IN 1983 Andrew Hodges, now a Maths Fellow at Wadham, wrote a cleverly titled book, Alan Turing — The Enigma.

Three years later, playwright Hugh Whitemore, adapted it, equally subtly, as Breaking The Code, with much success — Derek Jacobi playing Turing, the tortured, brilliant mathematician turned Bletchley code-breaker, in both the West End and on Broadway.

Next Tuesday, the Oxford Theatre Guild takes over the theatre at the Old Fire Station for the first full-week run the venue has hosted in its new guise.

2012 sees the hundredth anniversary of Turing’s birth and celebrations already began a few weeks ago with a major TV docudrama. For this Guild production, the mantle of the leading role — he’s on stage virtually throughout — falls on Joseph Kenneway, who summed the character up for me: “On the one hand he’s operating on a very mental plane – absorbed in the world of logic and abstract mathematical concepts – but then he’s also a physical creature, reaching out for human contact and affection, something hard for him to engage with because of that his other side that was so focused, so literal”.

Jacobi worried initially that maths would “kill the play stone-dead” and Kenneway understands that: “One of the challenges of the part is trying to make that accessible. It is essential to convey the feeling of just how innovative Turing’s thinking was: the second half of the play starts with a six-minute mathematical monologue!

“When I did A-Levels, I studied English, maths and further maths — that didn’t take me anywhere near where Turing was operating, but I’ve always appreciated situations which are both creative and where there is a right answer”.

Crucially, Breaking The Code is not a mere biographical study of Alan Turing, but something more universal: a look at an outsider, a person who finds it hard to communicate — not least because of the mores of an era when homosexuality was still illegal. Turing was arrested and endured sex drug therapy, eventually taking his own life aged 42. As Whitemore wrote, he was “a man who served the state and then was destroyed by the state”.

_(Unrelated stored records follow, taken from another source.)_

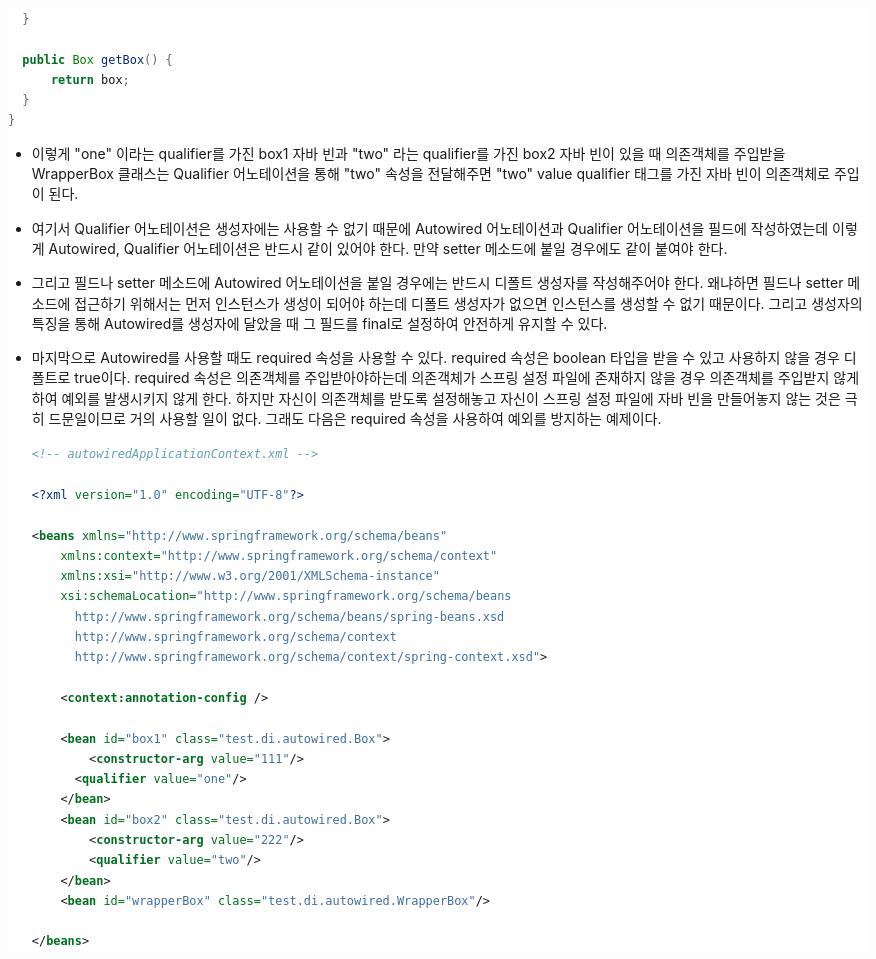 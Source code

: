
   ```java
  	}
  	
  	public Box getBox() {
  		return box;
  	}
  }
  ```

- 이렇게 "one" 이라는 qualifier를 가진 box1 자바 빈과
  "two" 라는 qualifier를 가진 box2 자바 빈이 있을 때 의존객체를 주입받을 WrapperBox 클래스는
  Qualifier 어노테이션을 통해 "two" 속성을 전달해주면 "two" value qualifier 태그를 가진
  자바 빈이 의존객체로 주입이 된다.

- 여기서 Qualifier 어노테이션은 생성자에는 사용할 수 없기 때문에 Autowired 어노테이션과
  Qualifier 어노테이션을 필드에 작성하였는데 이렇게 Autowired, Qualifier 어노테이션은
  반드시 같이 있어야 한다.
  만약 setter 메소드에 붙일 경우에도 같이 붙여야 한다.

- 그리고 필드나 setter 메소드에 Autowired 어노테이션을 붙일 경우에는 반드시
  디폴트 생성자를 작성해주어야 한다.
  왜냐하면 필드나 setter 메소드에 접근하기 위해서는 먼저 인스턴스가 생성이 되어야 하는데
  디폴트 생성자가 없으면 인스턴스를 생성할 수 없기 때문이다.
  그리고 생성자의 특징을 통해 Autowired를 생성자에 달았을 때
  그 필드를 final로 설정하여 안전하게 유지할 수 있다.

- 마지막으로 Autowired를 사용할 때도 required 속성을 사용할 수 있다.
  required 속성은 boolean 타입을 받을 수 있고 사용하지 않을 경우 디폴트로 true이다.
  required 속성은 의존객체를 주입받아야하는데 의존객체가 스프링 설정 파일에 존재하지 않을 경우
  의존객체를 주입받지 않게 하여 예외를 발생시키지 않게 한다.
  하지만 자신이 의존객체를 받도록 설정해놓고 자신이 스프링 설정 파일에 자바 빈을 만들어놓지 않는 것은
  극히 드문일이므로 거의 사용할 일이 없다.
  그래도 다음은 required 속성을 사용하여 예외를 방지하는 예제이다.

  ```xml
  <!-- autowiredApplicationContext.xml -->
  
  <?xml version="1.0" encoding="UTF-8"?>
  
  <beans xmlns="http://www.springframework.org/schema/beans"
      xmlns:context="http://www.springframework.org/schema/context"
      xmlns:xsi="http://www.w3.org/2001/XMLSchema-instance"
      xsi:schemaLocation="http://www.springframework.org/schema/beans
      	http://www.springframework.org/schema/beans/spring-beans.xsd
      	http://www.springframework.org/schema/context
      	http://www.springframework.org/schema/context/spring-context.xsd">
      	
      <context:annotation-config />
      	
      <bean id="box1" class="test.di.autowired.Box">
          <constructor-arg value="111"/>
  		<qualifier value="one"/>
      </bean>
      <bean id="box2" class="test.di.autowired.Box">
          <constructor-arg value="222"/>
          <qualifier value="two"/>
      </bean>
      <bean id="wrapperBox" class="test.di.autowired.WrapperBox"/>
      
  </beans>
  ```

Directing this OTG production is Kevin Elliott, who finds this angle especially tragic: “What should have been a reward for what he did at Bletchley became a punishment.

“It’s a complete reversal: the man should have been given a knighthood and ends up being chemically castrated. People will say that it was wrong thousands of years from now and it’s the elemental nature of that wrongness that attracted me from a dramatic point of view”.

I wondered what Elliott thinks is the best adjective to describe Alan Turing: brave, driven, tormented?

“Eccentric, I think. Non-conformist, brave, certainly, and also assured: he ploughed his own furrow, followed his own path in research and mathematical thought — knowing that he was doing things that would lead to excellence — and not being discouraged by people telling him, ‘No, it can’t be done’”. What Turing was rapidly moving towards before his untimely death was, of course, the concept of the computer. Elliott hasn’t changed one word of the original script and says that each time he’s been rehearsing it with the Theatre Guild actors, more and more depth comes out — he also agrees with something Hugh Whitemore has written since, that the play can succeed “without asking the audience to leave their brains with their hats in the cloak room when they enter a theatre”.

There’s an extraordinary pay-off to the story of the play’s success back in the ‘80s: Whitemore relates how he received a call from a Hollywood producer, offering a very large sum for the film rights. Untold riches beckoned, but: “Just two things: I don’t want this guy to be a faggot, and for God’s sake cut out all the mathematics!”

What an interesting film those changes wouldn’t have made. No danger of the Oxford Theatre Guild having had any such impulses.